» WORK ORDER:
Work through the records below and copy every line that includes "type".

» PROVIDED DATA:
───

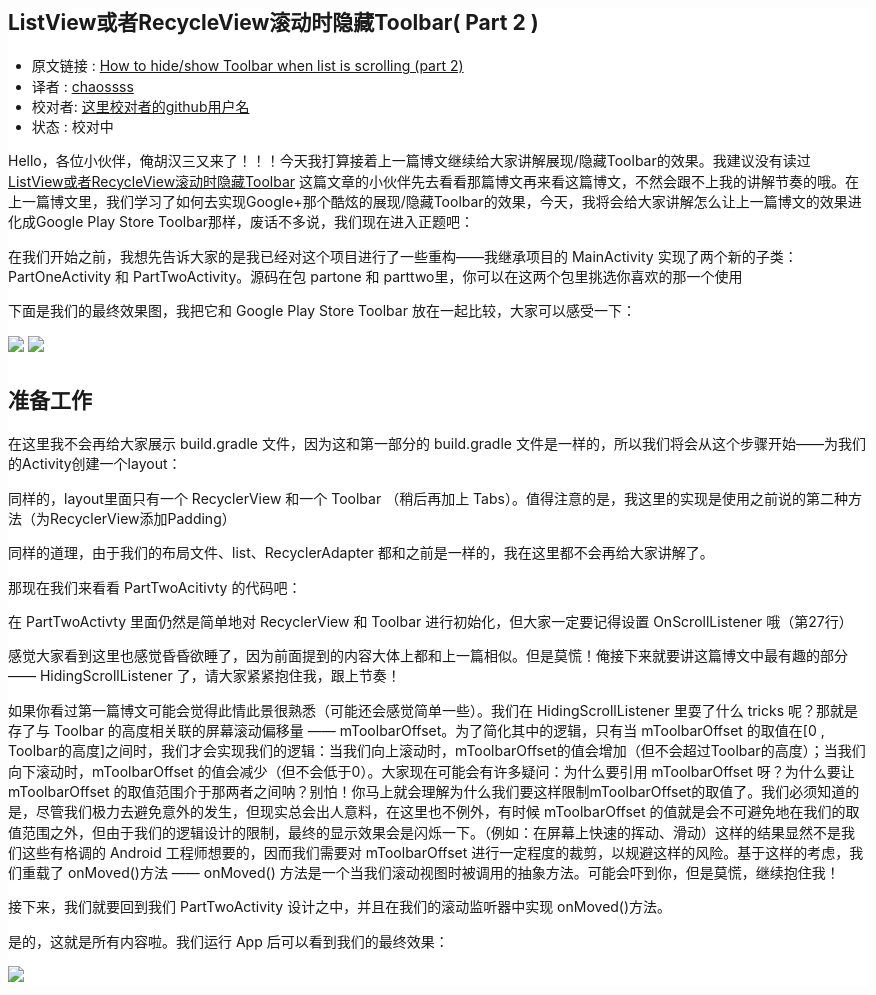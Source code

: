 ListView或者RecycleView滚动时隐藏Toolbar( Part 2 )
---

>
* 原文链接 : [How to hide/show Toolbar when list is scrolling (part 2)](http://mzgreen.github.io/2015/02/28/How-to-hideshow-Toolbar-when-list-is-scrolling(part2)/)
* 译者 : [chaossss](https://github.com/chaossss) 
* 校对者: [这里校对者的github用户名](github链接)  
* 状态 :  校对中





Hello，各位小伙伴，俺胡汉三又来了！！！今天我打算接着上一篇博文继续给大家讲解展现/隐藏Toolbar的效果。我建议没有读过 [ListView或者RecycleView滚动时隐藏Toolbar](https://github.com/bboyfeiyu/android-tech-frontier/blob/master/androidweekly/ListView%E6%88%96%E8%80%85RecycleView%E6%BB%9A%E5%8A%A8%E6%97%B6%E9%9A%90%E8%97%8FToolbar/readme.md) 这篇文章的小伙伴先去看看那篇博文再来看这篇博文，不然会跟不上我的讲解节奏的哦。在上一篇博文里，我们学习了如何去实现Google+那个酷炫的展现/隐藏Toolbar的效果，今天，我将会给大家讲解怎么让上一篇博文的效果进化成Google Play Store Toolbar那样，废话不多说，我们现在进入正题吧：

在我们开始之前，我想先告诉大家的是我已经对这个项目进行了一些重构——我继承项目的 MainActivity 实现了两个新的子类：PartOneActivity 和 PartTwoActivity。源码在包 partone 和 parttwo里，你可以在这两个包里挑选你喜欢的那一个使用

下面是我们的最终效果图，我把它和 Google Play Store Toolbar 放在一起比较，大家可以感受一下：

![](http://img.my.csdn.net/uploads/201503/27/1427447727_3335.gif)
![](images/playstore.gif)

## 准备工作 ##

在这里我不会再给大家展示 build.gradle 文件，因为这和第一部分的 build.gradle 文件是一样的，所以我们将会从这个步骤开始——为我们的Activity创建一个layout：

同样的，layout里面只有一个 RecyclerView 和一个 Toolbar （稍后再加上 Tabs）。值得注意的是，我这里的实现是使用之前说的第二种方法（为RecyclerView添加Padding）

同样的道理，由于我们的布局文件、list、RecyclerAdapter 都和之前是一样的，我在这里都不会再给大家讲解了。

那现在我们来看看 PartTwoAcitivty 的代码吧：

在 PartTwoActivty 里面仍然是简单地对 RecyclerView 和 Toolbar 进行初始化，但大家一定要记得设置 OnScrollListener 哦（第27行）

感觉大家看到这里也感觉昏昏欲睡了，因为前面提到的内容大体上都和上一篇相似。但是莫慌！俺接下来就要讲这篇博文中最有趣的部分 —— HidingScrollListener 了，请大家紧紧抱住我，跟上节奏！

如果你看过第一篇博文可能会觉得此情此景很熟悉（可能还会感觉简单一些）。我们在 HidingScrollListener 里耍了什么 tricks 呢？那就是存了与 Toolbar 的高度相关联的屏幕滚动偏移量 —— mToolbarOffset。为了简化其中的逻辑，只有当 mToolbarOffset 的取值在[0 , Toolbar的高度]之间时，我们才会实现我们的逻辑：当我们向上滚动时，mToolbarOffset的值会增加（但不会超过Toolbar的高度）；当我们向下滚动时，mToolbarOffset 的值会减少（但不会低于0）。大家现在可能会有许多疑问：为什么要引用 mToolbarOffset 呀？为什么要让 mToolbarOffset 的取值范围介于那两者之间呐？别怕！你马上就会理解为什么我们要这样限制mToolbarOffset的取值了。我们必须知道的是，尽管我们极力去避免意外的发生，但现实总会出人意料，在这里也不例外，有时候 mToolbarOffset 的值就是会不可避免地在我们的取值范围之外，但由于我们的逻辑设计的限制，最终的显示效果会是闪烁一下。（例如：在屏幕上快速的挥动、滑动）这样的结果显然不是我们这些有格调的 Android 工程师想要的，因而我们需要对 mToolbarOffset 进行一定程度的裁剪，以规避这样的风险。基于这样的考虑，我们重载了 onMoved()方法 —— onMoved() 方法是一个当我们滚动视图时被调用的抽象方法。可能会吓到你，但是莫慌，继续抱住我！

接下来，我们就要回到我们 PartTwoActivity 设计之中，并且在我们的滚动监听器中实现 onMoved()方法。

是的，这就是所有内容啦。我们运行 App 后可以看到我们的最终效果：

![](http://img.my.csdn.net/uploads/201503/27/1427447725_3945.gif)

───

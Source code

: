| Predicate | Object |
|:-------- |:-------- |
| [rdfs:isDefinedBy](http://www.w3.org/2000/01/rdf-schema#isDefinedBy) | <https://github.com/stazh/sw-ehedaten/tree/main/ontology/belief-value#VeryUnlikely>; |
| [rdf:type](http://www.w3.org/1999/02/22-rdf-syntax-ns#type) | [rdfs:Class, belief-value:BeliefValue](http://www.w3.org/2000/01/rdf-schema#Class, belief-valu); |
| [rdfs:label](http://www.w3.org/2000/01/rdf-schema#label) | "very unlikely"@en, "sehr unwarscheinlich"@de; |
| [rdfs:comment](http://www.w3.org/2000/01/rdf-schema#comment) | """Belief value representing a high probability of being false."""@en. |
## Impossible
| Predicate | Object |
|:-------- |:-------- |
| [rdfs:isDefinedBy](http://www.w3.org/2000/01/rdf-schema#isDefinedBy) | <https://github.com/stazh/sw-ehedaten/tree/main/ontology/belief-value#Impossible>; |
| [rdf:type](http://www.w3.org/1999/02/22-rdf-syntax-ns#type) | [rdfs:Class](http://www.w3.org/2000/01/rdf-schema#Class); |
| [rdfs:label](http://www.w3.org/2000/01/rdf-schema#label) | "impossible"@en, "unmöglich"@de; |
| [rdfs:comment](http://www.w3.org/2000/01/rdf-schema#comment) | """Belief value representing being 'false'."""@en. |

───

» ANSWER AREA:
| [rdf:type](http://www.w3.org/1999/02/22-rdf-syntax-ns#type) | [rdfs:Class, belief-value:BeliefValue](http://www.w3.org/2000/01/rdf-schema#Class, belief-valu); |
| [rdf:type](http://www.w3.org/1999/02/22-rdf-syntax-ns#type) | [rdfs:Class](http://www.w3.org/2000/01/rdf-schema#Class); |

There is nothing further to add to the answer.